**** Data for review ****

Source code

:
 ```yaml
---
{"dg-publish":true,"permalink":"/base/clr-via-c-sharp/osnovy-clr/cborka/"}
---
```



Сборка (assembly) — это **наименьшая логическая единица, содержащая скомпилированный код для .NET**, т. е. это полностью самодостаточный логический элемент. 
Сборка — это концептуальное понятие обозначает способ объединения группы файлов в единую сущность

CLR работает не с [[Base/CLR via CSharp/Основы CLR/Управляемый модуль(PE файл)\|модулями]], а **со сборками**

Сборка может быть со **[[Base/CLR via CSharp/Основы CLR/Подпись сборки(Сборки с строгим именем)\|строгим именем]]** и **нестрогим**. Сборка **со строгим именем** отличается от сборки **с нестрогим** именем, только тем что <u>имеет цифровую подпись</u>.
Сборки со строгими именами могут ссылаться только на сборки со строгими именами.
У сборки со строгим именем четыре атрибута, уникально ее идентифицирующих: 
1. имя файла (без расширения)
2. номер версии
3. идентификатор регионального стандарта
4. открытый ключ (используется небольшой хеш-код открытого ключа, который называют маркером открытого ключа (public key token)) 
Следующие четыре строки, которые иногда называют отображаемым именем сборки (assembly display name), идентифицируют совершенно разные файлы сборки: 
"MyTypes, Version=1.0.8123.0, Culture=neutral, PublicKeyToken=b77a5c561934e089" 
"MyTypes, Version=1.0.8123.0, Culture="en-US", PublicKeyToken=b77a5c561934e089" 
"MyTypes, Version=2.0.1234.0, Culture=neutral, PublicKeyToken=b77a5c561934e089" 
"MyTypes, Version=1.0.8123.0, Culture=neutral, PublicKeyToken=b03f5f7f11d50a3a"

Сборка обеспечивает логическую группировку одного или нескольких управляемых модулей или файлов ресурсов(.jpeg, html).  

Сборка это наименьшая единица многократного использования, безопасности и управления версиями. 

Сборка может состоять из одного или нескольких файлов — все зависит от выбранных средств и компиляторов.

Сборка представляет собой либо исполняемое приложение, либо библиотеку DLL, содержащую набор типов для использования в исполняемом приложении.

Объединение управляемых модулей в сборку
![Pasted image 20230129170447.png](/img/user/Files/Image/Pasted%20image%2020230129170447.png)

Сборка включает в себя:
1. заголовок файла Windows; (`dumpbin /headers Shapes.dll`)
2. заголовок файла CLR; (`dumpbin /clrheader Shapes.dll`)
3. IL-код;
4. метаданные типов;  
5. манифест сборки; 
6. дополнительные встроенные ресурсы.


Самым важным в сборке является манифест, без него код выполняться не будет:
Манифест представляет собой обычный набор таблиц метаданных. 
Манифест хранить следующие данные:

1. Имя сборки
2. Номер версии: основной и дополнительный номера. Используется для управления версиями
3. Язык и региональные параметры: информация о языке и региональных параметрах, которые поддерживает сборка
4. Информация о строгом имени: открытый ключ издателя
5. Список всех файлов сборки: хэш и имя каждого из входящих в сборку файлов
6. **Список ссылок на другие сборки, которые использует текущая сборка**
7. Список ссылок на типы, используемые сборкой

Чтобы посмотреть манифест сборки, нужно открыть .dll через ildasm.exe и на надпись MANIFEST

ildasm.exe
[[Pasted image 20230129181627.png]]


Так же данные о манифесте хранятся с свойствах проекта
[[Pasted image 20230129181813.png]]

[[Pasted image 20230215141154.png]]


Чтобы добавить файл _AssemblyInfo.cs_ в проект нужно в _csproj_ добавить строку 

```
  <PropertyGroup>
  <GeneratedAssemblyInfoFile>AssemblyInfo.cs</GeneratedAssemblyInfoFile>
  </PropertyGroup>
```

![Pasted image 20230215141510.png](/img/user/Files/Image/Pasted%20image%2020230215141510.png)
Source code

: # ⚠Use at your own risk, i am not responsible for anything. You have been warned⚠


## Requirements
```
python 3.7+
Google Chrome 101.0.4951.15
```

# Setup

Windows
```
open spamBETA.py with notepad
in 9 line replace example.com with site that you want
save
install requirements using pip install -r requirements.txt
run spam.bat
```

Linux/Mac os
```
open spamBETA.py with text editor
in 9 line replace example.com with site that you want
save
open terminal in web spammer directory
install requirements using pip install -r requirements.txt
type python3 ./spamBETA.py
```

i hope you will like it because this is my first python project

****

What lines above hold the word "with"? List them all.

## Written answer
open spamBETA.py with notepad
in 9 line replace example.com with site that you want
open spamBETA.py with text editor
in 9 line replace example.com with site that you want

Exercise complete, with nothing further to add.